### Problem statement:
How does the data below read from its first line through the line containing "- Prompts for the RAID1 and monitoring setup"? Print those lines exactly.

Start of Block

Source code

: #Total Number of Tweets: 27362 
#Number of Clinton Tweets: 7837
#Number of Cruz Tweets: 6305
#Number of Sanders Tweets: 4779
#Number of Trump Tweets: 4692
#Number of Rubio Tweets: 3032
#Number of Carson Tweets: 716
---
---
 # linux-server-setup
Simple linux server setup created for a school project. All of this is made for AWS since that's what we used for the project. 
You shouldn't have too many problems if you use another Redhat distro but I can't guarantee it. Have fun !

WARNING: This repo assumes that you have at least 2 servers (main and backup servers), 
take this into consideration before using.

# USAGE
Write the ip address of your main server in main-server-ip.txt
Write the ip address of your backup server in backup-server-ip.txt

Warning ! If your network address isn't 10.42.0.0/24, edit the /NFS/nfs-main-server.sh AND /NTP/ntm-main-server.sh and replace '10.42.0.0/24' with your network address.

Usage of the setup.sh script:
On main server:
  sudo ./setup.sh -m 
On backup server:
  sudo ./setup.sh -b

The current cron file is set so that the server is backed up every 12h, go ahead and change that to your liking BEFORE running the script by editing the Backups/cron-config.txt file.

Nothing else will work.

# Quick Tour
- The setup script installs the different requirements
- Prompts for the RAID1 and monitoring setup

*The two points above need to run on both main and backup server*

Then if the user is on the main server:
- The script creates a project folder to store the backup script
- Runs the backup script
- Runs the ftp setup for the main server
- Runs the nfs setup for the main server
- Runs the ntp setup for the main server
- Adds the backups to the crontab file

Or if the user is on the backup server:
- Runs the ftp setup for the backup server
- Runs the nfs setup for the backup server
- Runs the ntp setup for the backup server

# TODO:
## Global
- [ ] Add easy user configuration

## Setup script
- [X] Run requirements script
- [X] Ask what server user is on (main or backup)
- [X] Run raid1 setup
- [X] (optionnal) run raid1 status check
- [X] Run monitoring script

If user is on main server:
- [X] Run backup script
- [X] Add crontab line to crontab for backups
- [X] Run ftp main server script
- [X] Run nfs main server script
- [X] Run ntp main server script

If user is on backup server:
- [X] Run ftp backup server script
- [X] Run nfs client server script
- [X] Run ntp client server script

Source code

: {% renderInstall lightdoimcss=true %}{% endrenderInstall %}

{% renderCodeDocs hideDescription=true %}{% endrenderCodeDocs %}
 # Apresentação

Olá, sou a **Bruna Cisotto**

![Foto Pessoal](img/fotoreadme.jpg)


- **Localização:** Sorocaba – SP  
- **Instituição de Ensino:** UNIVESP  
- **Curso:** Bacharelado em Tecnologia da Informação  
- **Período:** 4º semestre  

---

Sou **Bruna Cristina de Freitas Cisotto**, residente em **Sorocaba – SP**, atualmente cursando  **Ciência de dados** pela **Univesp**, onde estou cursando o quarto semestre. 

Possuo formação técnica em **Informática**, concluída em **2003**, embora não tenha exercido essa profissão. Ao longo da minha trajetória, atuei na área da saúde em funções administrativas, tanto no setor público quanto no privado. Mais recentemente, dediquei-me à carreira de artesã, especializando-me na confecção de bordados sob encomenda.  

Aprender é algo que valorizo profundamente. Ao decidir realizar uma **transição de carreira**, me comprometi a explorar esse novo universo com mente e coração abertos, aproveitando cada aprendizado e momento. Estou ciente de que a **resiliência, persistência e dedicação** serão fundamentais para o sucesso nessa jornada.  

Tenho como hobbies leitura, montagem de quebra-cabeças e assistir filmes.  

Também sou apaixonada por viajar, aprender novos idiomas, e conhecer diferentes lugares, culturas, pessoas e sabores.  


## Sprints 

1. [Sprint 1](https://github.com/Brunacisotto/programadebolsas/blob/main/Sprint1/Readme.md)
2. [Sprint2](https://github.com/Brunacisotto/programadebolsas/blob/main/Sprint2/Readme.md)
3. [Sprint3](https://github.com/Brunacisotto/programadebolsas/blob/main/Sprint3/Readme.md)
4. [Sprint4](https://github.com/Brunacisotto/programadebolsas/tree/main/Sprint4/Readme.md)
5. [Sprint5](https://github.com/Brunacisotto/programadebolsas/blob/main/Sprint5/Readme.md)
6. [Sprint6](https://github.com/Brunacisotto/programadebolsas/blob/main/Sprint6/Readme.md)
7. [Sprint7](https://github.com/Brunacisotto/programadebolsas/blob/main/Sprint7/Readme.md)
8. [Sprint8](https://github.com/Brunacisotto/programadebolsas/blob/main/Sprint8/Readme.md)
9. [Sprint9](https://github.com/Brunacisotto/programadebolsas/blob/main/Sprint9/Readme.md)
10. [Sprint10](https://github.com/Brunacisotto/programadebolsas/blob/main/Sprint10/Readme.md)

End of Block

### The completed task:
Source code

: #Total Number of Tweets: 27362 
#Number of Clinton Tweets: 7837
#Number of Cruz Tweets: 6305
#Number of Sanders Tweets: 4779
#Number of Trump Tweets: 4692
#Number of Rubio Tweets: 3032
#Number of Carson Tweets: 716
---
---
 # linux-server-setup
Simple linux server setup created for a school project. All of this is made for AWS since that's what we used for the project. 
You shouldn't have too many problems if you use another Redhat distro but I can't guarantee it. Have fun !

WARNING: This repo assumes that you have at least 2 servers (main and backup servers), 
take this into consideration before using.

# USAGE
Write the ip address of your main server in main-server-ip.txt
Write the ip address of your backup server in backup-server-ip.txt

Warning ! If your network address isn't 10.42.0.0/24, edit the /NFS/nfs-main-server.sh AND /NTP/ntm-main-server.sh and replace '10.42.0.0/24' with your network address.

Usage of the setup.sh script:
On main server:
  sudo ./setup.sh -m 
On backup server:
  sudo ./setup.sh -b

The current cron file is set so that the server is backed up every 12h, go ahead and change that to your liking BEFORE running the script by editing the Backups/cron-config.txt file.

Nothing else will work.

# Quick Tour
- The setup script installs the different requirements
- Prompts for the RAID1 and monitoring setup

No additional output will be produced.